- Saved entries:
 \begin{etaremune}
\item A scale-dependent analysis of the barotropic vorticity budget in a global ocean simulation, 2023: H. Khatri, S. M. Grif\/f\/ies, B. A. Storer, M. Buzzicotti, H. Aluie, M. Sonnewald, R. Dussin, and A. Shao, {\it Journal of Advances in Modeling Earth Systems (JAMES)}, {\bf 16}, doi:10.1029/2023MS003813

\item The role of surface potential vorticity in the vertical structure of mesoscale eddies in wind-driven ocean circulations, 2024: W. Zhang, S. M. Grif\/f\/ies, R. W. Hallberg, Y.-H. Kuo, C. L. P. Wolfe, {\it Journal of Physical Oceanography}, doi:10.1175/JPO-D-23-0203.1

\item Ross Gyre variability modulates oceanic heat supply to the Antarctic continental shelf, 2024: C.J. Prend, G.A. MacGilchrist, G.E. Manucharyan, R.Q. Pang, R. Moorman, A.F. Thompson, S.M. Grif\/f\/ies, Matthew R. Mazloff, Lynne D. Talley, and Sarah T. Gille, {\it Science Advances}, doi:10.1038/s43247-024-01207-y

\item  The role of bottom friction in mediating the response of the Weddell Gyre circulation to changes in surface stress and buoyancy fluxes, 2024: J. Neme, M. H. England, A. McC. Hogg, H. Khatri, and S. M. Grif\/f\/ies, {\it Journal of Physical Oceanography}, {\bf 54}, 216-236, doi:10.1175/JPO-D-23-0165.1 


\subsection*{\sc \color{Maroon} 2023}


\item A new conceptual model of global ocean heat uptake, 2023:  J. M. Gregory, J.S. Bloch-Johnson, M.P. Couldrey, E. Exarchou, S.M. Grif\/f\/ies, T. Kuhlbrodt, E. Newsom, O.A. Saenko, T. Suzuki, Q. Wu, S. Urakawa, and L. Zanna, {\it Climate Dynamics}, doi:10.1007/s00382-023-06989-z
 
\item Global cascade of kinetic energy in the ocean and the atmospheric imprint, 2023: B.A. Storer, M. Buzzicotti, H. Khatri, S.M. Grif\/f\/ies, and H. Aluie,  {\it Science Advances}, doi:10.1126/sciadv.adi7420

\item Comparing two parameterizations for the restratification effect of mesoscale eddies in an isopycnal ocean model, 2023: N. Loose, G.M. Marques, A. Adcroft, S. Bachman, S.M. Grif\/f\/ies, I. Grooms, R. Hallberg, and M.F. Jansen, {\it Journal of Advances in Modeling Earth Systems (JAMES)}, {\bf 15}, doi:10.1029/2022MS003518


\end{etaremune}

==

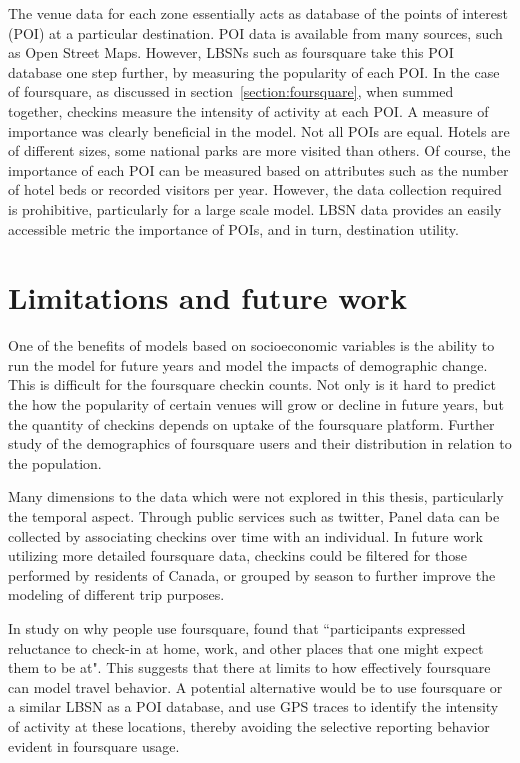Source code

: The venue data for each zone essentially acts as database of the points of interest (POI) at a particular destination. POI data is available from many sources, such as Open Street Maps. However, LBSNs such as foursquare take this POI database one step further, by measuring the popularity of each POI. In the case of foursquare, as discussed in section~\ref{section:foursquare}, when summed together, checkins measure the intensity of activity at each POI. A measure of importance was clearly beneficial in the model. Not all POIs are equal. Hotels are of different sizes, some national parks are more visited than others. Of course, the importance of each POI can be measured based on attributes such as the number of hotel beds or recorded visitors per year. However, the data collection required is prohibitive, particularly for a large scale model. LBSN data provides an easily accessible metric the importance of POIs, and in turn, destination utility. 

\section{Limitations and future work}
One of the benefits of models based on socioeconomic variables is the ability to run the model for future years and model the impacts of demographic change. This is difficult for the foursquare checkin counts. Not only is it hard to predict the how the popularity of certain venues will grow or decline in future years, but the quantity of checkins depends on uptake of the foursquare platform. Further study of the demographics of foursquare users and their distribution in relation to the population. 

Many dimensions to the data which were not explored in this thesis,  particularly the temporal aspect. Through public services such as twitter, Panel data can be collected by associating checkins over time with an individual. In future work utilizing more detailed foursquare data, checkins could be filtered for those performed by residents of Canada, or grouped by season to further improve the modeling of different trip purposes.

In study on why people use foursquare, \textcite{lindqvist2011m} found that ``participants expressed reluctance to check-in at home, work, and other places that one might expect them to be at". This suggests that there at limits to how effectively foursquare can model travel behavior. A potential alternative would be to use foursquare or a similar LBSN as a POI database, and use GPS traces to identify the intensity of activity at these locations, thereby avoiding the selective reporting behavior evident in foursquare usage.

- What needs to be done: What lines in the records contain the word "Oceanography"? Return each one.

- Result for this task:
\item The role of surface potential vorticity in the vertical structure of mesoscale eddies in wind-driven ocean circulations, 2024: W. Zhang, S. M. Grif\/f\/ies, R. W. Hallberg, Y.-H. Kuo, C. L. P. Wolfe, {\it Journal of Physical Oceanography}, doi:10.1175/JPO-D-23-0203.1
\item  The role of bottom friction in mediating the response of the Weddell Gyre circulation to changes in surface stress and buoyancy fluxes, 2024: J. Neme, M. H. England, A. McC. Hogg, H. Khatri, and S. M. Grif\/f\/ies, {\it Journal of Physical Oceanography}, {\bf 54}, 216-236, doi:10.1175/JPO-D-23-0165.1 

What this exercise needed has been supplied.